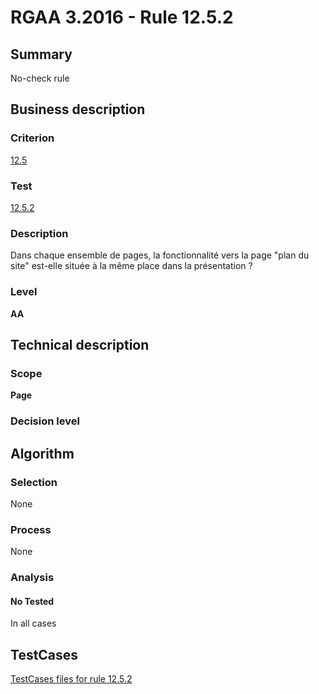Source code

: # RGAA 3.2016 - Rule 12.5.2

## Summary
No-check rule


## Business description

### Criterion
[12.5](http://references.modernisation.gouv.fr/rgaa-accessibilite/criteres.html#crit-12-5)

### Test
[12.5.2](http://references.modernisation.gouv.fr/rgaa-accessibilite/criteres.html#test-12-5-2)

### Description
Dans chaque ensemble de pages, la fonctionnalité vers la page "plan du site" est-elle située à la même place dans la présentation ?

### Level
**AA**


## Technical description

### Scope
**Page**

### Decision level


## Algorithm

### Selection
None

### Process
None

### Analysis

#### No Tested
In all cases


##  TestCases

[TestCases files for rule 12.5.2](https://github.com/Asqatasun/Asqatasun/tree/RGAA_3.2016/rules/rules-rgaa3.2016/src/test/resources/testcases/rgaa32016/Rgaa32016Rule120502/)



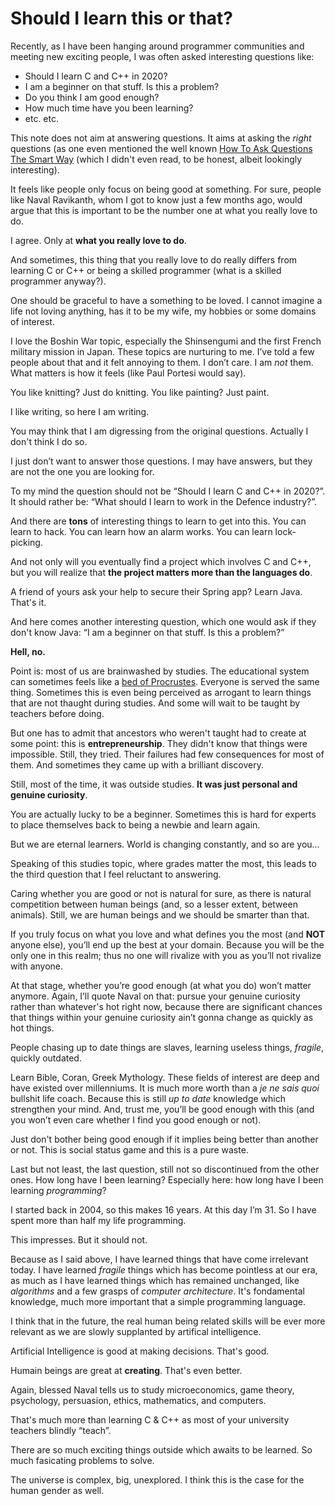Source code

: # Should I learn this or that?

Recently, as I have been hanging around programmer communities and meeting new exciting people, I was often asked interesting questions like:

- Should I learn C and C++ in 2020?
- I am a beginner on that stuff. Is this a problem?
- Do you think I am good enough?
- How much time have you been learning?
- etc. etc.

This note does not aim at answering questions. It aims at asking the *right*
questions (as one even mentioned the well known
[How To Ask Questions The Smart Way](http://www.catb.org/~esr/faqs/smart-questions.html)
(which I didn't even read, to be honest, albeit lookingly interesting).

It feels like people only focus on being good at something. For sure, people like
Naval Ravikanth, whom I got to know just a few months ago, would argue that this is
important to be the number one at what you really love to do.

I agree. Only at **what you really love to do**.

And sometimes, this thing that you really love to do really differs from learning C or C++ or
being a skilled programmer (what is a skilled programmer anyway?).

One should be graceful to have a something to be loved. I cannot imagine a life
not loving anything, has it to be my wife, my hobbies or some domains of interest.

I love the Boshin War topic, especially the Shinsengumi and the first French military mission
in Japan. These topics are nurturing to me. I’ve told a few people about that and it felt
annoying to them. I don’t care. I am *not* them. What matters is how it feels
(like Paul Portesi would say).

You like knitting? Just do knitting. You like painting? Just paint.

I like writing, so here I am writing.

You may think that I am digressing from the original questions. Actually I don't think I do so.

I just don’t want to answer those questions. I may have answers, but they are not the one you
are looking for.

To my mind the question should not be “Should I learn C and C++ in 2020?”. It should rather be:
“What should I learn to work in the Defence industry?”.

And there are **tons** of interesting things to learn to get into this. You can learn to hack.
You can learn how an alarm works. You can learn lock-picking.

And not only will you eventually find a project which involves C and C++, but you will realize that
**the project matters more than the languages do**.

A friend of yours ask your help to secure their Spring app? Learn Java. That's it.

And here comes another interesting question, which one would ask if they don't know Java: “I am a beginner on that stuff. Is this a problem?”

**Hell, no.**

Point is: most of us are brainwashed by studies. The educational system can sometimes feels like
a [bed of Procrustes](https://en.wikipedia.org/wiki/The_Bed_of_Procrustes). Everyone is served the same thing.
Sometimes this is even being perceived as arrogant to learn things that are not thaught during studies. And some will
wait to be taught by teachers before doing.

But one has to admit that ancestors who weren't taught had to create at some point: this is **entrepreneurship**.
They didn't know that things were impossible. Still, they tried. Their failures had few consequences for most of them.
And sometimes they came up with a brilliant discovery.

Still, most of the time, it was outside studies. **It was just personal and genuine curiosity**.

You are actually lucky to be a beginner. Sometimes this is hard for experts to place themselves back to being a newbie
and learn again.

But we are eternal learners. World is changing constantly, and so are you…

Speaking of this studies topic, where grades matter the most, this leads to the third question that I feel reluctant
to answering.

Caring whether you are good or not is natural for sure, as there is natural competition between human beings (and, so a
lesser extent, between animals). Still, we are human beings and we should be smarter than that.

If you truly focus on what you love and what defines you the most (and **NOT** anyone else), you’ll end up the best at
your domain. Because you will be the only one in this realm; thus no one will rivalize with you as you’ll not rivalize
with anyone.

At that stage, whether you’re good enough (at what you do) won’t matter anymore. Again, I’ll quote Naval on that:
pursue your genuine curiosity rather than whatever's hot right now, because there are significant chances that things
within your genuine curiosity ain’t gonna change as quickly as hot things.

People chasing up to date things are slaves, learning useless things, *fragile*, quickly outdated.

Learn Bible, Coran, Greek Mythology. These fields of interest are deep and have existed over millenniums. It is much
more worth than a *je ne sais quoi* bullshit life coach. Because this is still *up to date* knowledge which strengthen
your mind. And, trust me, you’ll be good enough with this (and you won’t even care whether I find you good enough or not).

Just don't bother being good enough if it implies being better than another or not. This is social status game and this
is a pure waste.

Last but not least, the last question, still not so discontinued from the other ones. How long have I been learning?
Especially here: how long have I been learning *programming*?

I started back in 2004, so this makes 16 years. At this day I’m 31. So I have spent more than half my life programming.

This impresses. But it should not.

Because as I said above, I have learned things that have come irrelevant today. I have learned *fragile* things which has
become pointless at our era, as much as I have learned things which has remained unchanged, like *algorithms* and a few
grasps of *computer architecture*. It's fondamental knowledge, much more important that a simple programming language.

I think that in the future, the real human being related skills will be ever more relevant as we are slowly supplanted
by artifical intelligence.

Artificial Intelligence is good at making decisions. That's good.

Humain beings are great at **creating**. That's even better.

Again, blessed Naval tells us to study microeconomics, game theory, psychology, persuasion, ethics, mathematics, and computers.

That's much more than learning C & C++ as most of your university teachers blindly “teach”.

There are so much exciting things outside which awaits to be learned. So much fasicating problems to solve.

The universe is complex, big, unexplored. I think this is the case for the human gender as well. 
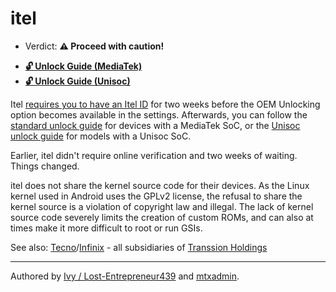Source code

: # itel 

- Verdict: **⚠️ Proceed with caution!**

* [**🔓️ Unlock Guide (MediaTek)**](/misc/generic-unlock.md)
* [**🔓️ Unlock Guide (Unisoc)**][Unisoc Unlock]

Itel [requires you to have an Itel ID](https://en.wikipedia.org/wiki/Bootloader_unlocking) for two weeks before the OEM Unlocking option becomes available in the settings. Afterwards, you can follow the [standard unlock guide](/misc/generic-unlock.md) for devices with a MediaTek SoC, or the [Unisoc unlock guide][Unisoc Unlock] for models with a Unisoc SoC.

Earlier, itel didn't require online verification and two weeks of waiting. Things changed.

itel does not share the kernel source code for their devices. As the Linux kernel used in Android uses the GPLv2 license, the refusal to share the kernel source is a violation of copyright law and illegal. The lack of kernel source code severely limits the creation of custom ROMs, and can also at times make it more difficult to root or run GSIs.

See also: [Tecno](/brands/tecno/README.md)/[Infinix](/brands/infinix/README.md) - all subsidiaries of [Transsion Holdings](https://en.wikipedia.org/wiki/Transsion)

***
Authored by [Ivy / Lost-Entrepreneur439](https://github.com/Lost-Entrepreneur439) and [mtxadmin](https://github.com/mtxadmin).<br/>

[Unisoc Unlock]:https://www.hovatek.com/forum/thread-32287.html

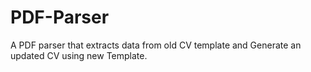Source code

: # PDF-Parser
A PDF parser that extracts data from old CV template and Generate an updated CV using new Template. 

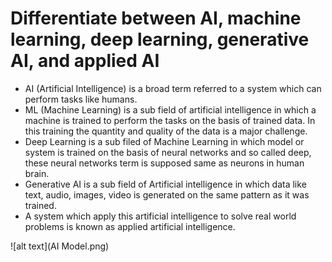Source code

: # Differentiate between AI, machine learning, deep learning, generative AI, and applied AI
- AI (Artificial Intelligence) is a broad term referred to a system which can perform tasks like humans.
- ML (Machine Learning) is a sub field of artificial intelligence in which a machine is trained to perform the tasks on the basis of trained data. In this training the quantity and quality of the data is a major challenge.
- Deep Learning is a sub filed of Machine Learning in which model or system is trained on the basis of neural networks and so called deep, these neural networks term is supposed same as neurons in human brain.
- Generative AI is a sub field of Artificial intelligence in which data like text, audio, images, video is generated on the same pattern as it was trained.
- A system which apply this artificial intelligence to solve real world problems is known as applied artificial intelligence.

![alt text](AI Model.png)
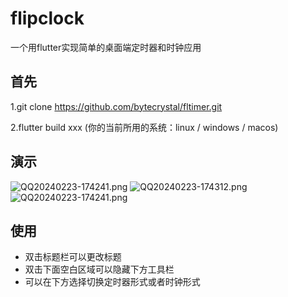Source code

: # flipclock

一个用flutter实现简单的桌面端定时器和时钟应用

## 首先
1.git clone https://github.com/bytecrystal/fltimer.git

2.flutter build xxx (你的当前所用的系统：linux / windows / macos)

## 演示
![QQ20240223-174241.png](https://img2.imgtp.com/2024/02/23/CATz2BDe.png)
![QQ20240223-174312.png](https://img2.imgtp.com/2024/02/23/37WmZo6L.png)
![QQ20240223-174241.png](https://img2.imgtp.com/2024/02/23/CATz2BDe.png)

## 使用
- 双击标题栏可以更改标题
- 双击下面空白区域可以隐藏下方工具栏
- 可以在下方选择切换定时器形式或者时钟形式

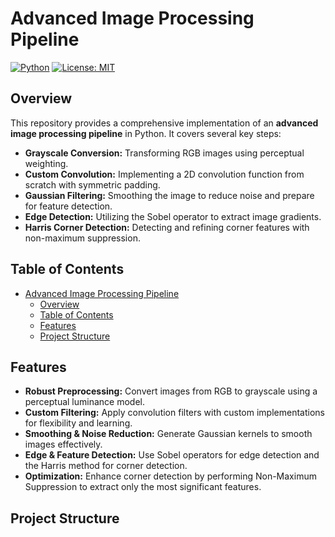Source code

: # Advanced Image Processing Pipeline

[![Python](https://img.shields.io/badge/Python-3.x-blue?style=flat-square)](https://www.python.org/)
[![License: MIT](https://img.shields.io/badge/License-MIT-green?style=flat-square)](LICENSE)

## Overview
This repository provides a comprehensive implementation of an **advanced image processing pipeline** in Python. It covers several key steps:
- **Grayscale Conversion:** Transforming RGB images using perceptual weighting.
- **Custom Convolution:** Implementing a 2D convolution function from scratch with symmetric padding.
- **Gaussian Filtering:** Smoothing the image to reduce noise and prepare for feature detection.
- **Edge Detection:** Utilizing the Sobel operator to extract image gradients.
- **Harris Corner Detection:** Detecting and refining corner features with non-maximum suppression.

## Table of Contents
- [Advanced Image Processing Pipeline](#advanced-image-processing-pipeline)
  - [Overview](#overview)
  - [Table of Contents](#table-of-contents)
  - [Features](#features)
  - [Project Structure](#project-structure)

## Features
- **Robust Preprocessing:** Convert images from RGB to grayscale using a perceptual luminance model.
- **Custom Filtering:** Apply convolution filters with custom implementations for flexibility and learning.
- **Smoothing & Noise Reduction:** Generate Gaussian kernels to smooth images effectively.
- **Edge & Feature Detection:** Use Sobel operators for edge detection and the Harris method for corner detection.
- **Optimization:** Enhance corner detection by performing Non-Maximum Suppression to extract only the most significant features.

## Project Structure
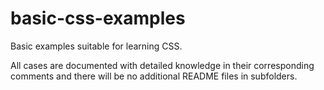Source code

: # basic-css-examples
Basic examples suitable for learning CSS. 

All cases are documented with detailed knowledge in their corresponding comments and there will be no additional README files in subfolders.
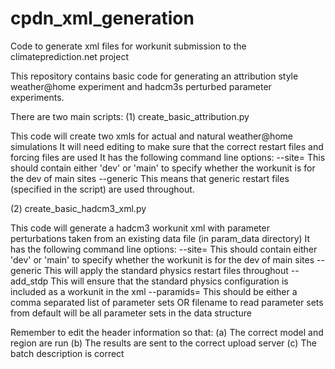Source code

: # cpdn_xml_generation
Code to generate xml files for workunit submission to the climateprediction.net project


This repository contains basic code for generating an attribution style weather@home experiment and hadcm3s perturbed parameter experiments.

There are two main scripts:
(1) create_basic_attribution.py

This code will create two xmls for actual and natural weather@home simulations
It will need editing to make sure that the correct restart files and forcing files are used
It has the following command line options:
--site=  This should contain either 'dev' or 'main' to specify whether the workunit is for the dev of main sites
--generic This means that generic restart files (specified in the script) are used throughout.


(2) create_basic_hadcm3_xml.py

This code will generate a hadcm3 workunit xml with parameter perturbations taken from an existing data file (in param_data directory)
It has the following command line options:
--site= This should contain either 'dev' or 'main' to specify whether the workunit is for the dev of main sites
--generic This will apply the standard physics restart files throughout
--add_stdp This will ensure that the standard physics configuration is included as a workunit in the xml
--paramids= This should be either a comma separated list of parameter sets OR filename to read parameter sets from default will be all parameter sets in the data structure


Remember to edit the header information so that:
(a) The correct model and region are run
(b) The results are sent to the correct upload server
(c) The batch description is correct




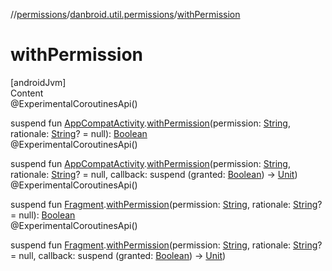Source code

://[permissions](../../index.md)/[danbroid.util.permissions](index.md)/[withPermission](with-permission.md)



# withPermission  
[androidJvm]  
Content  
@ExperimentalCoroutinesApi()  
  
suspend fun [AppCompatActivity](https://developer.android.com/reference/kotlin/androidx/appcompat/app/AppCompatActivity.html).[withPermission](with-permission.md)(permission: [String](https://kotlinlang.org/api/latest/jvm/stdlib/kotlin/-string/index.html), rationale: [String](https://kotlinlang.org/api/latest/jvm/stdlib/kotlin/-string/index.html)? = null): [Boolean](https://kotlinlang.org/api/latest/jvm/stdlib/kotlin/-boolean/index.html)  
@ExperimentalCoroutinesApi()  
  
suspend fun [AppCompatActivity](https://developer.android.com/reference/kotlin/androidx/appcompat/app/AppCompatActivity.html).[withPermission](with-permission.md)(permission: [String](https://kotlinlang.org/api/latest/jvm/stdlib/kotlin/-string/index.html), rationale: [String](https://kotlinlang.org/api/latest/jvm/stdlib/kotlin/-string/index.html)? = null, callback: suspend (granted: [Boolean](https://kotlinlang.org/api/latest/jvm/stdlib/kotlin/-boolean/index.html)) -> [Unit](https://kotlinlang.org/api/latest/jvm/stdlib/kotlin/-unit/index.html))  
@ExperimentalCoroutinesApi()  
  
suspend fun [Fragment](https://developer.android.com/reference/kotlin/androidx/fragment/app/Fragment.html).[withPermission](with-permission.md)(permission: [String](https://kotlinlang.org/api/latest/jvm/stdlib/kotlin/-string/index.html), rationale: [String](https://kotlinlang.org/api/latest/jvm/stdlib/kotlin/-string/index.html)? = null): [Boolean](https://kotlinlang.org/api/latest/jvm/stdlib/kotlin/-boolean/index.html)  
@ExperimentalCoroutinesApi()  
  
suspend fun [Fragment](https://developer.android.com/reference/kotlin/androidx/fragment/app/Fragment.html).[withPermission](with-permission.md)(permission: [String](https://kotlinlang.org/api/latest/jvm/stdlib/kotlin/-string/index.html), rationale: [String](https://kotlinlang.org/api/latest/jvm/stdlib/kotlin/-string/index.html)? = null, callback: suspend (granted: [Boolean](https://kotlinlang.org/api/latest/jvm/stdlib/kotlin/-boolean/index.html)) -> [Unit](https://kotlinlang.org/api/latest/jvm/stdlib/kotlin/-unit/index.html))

ACTIVITY: Restate word for word the entries above from the line with "Naval Ravikanth, whom" through the line with "I agree. Only", inclusive, leaving out everything else.

TASK RESULT:
Naval Ravikanth, whom I got to know just a few months ago, would argue that this is
important to be the number one at what you really love to do.

I agree. Only at **what you really love to do**.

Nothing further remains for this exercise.